PT Jasa Tirta, pengelola Waduk Karangkates, akan memodifikasi cuaca untuk mengisi bendungan sekaligus memadamkan sisa kebakaran di Gunung Kawi dan Arjuno.
Oleh
DEFRI WERDIONO
·3 menit baca
MALANG, KOMPAS — Volume air di Waduk Sutami atau Waduk Karangkates di Kabupaten Malang, Jawa Timur, kian menyusut saat kemarau. PT Jasa Tirta, pengelola Waduk Karangkates, akan memodifikasi cuaca untuk mengisi bendungan sekaligus memadamkan sisa kebakaran di Gunung Kawi dan Arjuno.
Dari pengamatan Kompas di Dusun Kecopokan, Desa Senggreng, Kecamatan Sumberpucung, Senin (11/11/2019) siang, muka air waduk surut lebih dari 10 meter dibandingkan dengan permukaan air dalam kondisi normal pada musim hujan. Hujan yang turun sesekali belum mampu menaikkan permukaan air waduk.
Wilayah waduk yang digenangi air menyempit sehingga banyak jaring apung milik nelayan—yang sebelumnya terbenam di tepi waduk—kini terbengkalai, memunculkan tonggak-tonggak bambu menjulang dan dasar waduk yang kering. Tepian waduk yang kering dimanfaatkan oleh petani untuk menanam palawija.
Direktur Utama Perum Jasa Tirta I Raymond Valiant Ruritan mengatakan, volume air menyusut, tetapi masih di atas elevasi terendah. Elevasi terendah Waduk Sutami 260 meter di atas permukaan laut (mdpl). Sementara elevasi tertinggi 272,04 mdpl. ”Kami masih di atas low water level +260 mdpl. Jadi, kami masih memiliki cadangan kekeringan,” ujarnya.

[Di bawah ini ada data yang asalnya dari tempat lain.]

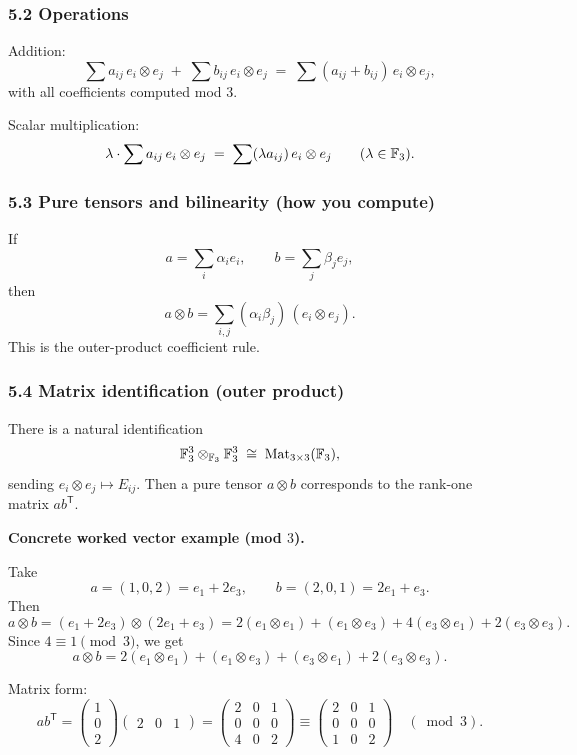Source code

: \documentclass[12pt,a4paper]{article}
\newcommand{\Mat}{\mathrm{Mat}}
\theoremstyle{plain}
\theoremstyle{definition}      %
\begin{document}
	\subsubsection*{5.2 Operations}
	
	Addition:
	\[
	\sum a_{ij}\,e_i\otimes e_j \;+\; \sum b_{ij}\,e_i\otimes e_j
	\;=\; \sum (a_{ij}+b_{ij})\,e_i\otimes e_j,
	\]
	with all coefficients computed mod \(3\).
	
	Scalar multiplication:
	\[
	\lambda\cdot \sum a_{ij}\,e_i\otimes e_j
	\;=\; \sum (\lambda a_{ij})\,e_i\otimes e_j
	\qquad (\lambda\in \Bbb F_3).
	\]
	
	\subsubsection*{5.3 Pure tensors and bilinearity (how you compute)}
	
	If
	\[
	a=\sum_i \alpha_i e_i,
	\qquad
	b=\sum_j \beta_j e_j,
	\]
	then
	\[
	a\otimes b
	=
	\sum_{i,j} (\alpha_i\beta_j)\,(e_i\otimes e_j).
	\]
	This is the outer-product coefficient rule.
	
	\subsubsection*{5.4 Matrix identification (outer product)}
	
	There is a natural identification
	\[
	\Bbb F_3^3\otimes_{\Bbb F_3}\Bbb F_3^3
	\;\cong\;
	\Mat_{3\times 3}(\Bbb F_3),
	\]
	sending \(e_i\otimes e_j\mapsto E_{ij}\).
	Then a pure tensor \(a\otimes b\) corresponds to the rank-one matrix \(ab^{\mathsf T}\).
	
	\medskip
	\textbf{Concrete worked vector example (mod \(3\)).}
	
	Take
	\[
	a=(1,0,2)=e_1+2e_3,
	\qquad
	b=(2,0,1)=2e_1+e_3.
	\]
	Then
	\[
	a\otimes b
	=
	(e_1+2e_3)\otimes(2e_1+e_3)
	=
	2(e_1\otimes e_1)
	+
	(e_1\otimes e_3)
	+
	4(e_3\otimes e_1)
	+
	2(e_3\otimes e_3).
	\]
	Since \(4\equiv 1\pmod 3\), we get
	\[
	a\otimes b
	=
	2(e_1\otimes e_1)
	+
	(e_1\otimes e_3)
	+
	(e_3\otimes e_1)
	+
	2(e_3\otimes e_3).
	\]
	
	Matrix form:
	\[
	ab^{\mathsf T}
	=
	\begin{pmatrix}1\\0\\2\end{pmatrix}
	\begin{pmatrix}2&0&1\end{pmatrix}
	=
	\begin{pmatrix}
		2&0&1\\
		0&0&0\\
		4&0&2
	\end{pmatrix}
	\equiv
	\begin{pmatrix}
		2&0&1\\
		0&0&0\\
		1&0&2
	\end{pmatrix}
	\quad(\bmod 3).
	\]
	
\end{document}
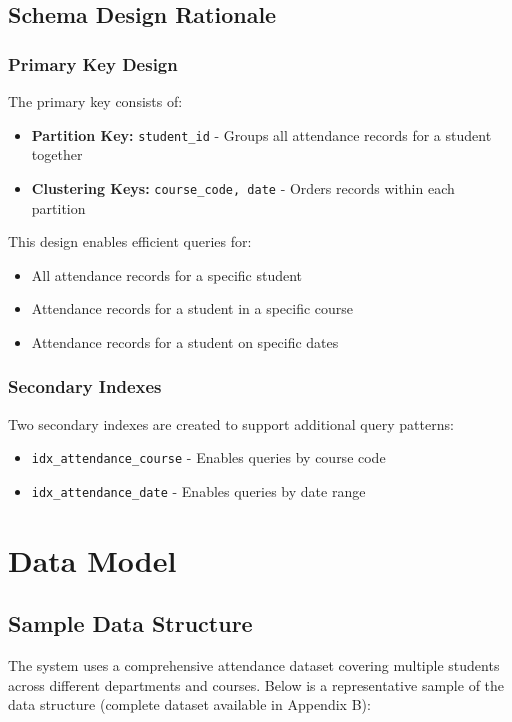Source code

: \subsection{Schema Design Rationale}

\subsubsection{Primary Key Design}
The primary key consists of:
\begin{itemize}
    \item \textbf{Partition Key:} \texttt{student\_id} - Groups all attendance records for a student together
    \item \textbf{Clustering Keys:} \texttt{course\_code, date} - Orders records within each partition
\end{itemize}

This design enables efficient queries for:
\begin{itemize}
    \item All attendance records for a specific student
    \item Attendance records for a student in a specific course
    \item Attendance records for a student on specific dates
\end{itemize}

\subsubsection{Secondary Indexes}
Two secondary indexes are created to support additional query patterns:
\begin{itemize}
    \item \texttt{idx\_attendance\_course} - Enables queries by course code
    \item \texttt{idx\_attendance\_date} - Enables queries by date range
\end{itemize}

\section{Data Model}

\subsection{Sample Data Structure}
The system uses a comprehensive attendance dataset covering multiple students across different departments and courses. Below is a representative sample of the data structure (complete dataset available in Appendix B):

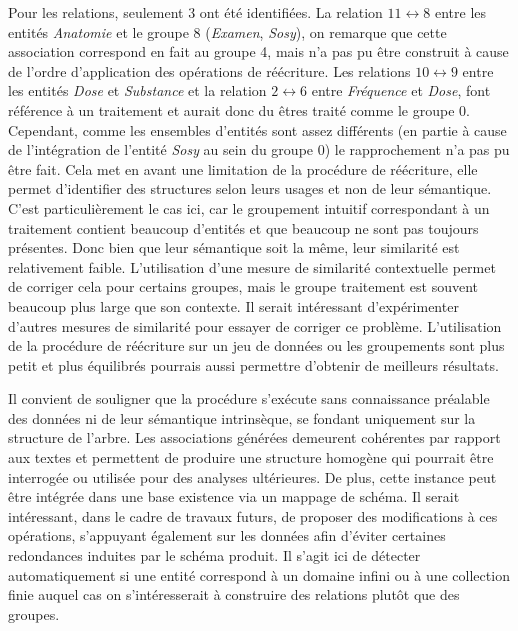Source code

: Pour les relations, seulement \num{3} ont été identifiées.
La relation $11 \leftrightarrow 8$ entre les entités \emph{Anatomie} et le groupe 8 (\emph{Examen}, \emph{Sosy}), on remarque que cette association correspond en fait au groupe 4, mais n'a pas pu être construit à cause de l'ordre d'application des opérations de réécriture.
Les relations $10 \leftrightarrow 9$ entre les entités \emph{Dose} et \emph{Substance} et la relation $2 \leftrightarrow 6$ entre \emph{Fréquence} et \emph{Dose}, font référence à un traitement et aurait donc du êtres traité comme le groupe 0.
Cependant, comme les ensembles d'entités sont assez différents (en partie à cause de l'intégration de l'entité \emph{Sosy} au sein du groupe 0) le rapprochement n'a pas pu être fait.
Cela met en avant une limitation de la procédure de réécriture, elle permet d'identifier des structures selon leurs usages et non de leur sémantique.
C'est particulièrement le cas ici, car le groupement intuitif correspondant à un traitement contient beaucoup d'entités et que beaucoup ne sont pas toujours présentes.
Donc bien que leur sémantique soit la même, leur similarité est relativement faible.
L'utilisation d'une mesure de similarité contextuelle permet de corriger cela pour certains groupes, mais le groupe traitement est souvent beaucoup plus large que son contexte.
Il serait intéressant d'expérimenter d'autres mesures de similarité pour essayer de corriger ce problème.
L'utilisation de la procédure de réécriture sur un jeu de données ou les groupements sont plus petit et plus équilibrés pourrais aussi permettre d'obtenir de meilleurs résultats.

Il convient de souligner que la procédure s'exécute sans connaissance préalable des données ni de leur sémantique intrinsèque, se fondant uniquement sur la structure de l'arbre.
Les associations générées demeurent cohérentes par rapport aux textes et permettent de produire une structure homogène qui pourrait être interrogée ou utilisée pour des analyses ultérieures.
De plus, cette instance peut être intégrée dans une base existence via un mappage de schéma.
Il serait intéressant, dans le cadre de travaux futurs, de proposer des modifications à ces opérations, s'appuyant également sur les données afin d'éviter certaines redondances induites par le schéma produit.
Il s'agit ici de détecter automatiquement si une entité correspond à un domaine infini ou à une collection finie auquel cas on s'intéresserait à construire des relations plutôt que des groupes.

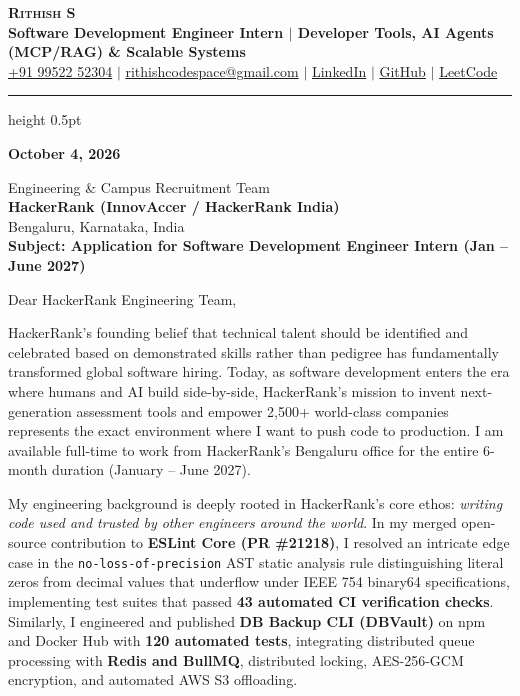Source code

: \documentclass[letterpaper,11pt]{article}
\begin{document}
\begin{center}
    {\textbf{\Huge \scshape Rithish S}} \\ \vspace{3pt}
    {\small \textbf{\color{headingcolor}Software Development Engineer Intern $|$ Developer Tools, AI Agents (MCP/RAG) \& Scalable Systems}} \\ \vspace{3pt}
    \small
    \href{tel:+919952252304}{+91 99522 52304} $|$
    \href{mailto:rithishcodespace@gmail.com}{rithishcodespace@gmail.com} $|$
    \href{https://www.linkedin.com/in/rithish-saravanan-32a39431a/}{LinkedIn} $|$
    \href{https://github.com/rithishcodespace}{GitHub} $|$
    \href{https://leetcode.com/rithishcodespace}{LeetCode}
\end{center}

\vspace{-4pt}
\hrule height 0.5pt \relax
\vspace{8pt}

\textbf{October 4, 2026}

\vspace{2pt}
Engineering \& Campus Recruitment Team \\
\textbf{HackerRank (InnovAccer / HackerRank India)} \\
Bengaluru, Karnataka, India \\

\vspace{3pt}
\textbf{Subject: Application for Software Development Engineer Intern (Jan -- June 2027)}

\vspace{3pt}
Dear HackerRank Engineering Team,

HackerRank's founding belief that technical talent should be identified and celebrated based on demonstrated skills rather than pedigree has fundamentally transformed global software hiring. Today, as software development enters the era where humans and AI build side-by-side, HackerRank's mission to invent next-generation assessment tools and empower 2,500+ world-class companies represents the exact environment where I want to push code to production. I am available full-time to work from HackerRank's Bengaluru office for the entire 6-month duration (January -- June 2027).

My engineering background is deeply rooted in HackerRank's core ethos: \textit{writing code used and trusted by other engineers around the world}. In my merged open-source contribution to \textbf{ESLint Core (PR \#21218)}, I resolved an intricate edge case in the \texttt{no-loss-of-precision} AST static analysis rule distinguishing literal zeros from decimal values that underflow under IEEE 754 binary64 specifications, implementing test suites that passed \textbf{43 automated CI verification checks}. Similarly, I engineered and published \textbf{DB Backup CLI (DBVault)} on npm and Docker Hub with \textbf{120 automated tests}, integrating distributed queue processing with \textbf{Redis and BullMQ}, distributed locking, AES-256-GCM encryption, and automated AWS S3 offloading.
\end{document}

Menurut Raymond, untuk menambah debit air, pihaknya akan melakukan modifikasi cuaca dengan hujan buatan. Modifikasi cuaca itu dilakukan Perum Jasa Tirta bekerja sama dengan Badan Pengkajian dan Penerapan Teknologi (BPPT). Hujan buatan yang dilakukan pada pertengahan November ini untuk menambah debit air sungai yang masuk ke waduk.
”BPPT memiliki Unit Pelaksana Teknis yang khusus menangani modifikasi cuaca. Nanti hujan buatan dilakukan di hulu Brantas (lereng Gunung Anjasmoro). Lama waktunya 20 hari,” katanya.
Melalui modifikasi cuaca, lanjut Raymond, pihaknya berharap kegiatan itu tidak saja menambah curah hujan sehingga debit air sungai yang masuk ke waduk bisa lebih besar, tetapi juga kemungkinan bisa memadamkan sisa-sisa bara kebakaran lahan dan hutan, baik di lereng Arjuna maupun Kawi.
Disinggung soal dampak persediaan air waduk saat ini terhadap dunia pertanian yang selama ini mengandalkan air dari Waduk Karangkates, Raymond mengatakan, sejauh ini untuk wilayah Sungai Brantas ketersediaan air masih mencukupi. Ada sekitar 83.000 hektar lahan persawahan yang mengandalkan air irigasi dari Karangkates dan beberapa bendungan lain yang ada di Daerah Aliran Sungai Brantas.
”Untuk pertanian, kita masih bisa memberikan air sesuai pola operasi waduk dan alokasi air. Tetapi, tentu saja tidak seleluasa saat musim hujan tiba,” katanya.
Melihat curah hujan di hulu Brantas, lanjut Raymond, sejauh ini rata-rata curah hujan harian yang turun di wilayah itu baru tahap awal dan belum signifikan telah memasuki musim hujan.
Untuk pertanian, kita masih bisa memberikan air sesuai pola operasi waduk dan alokasi air. Tetapi, tentu saja tidak seleluasa saat musim hujan tiba.
Dikonfirmasi secara terpisah, prakirawan Badan Meteorologi, Klimatologi, dan Geofisika pada Stasiun Klimatologi Karangploso, Ahmad Lutfi, membenarkan bahwa hujan turun belum merata di semua daerah.
Distribusi curah hujan pada dasarian (masa 10 hari) I, bulan November, di Jawa Timur pada umumnya kurang dari 50 milimeter (mm). Begitu pula curah hujan pada dasarian II diperkirakan baru 21-50 mm. Suatu wilayah dikatakan telah memasuki musim hujan jika curah hujan sudah di atas 50 mm setiap dasarian dan kondisi itu berlanjut selama tiga dasarian berturut-turut.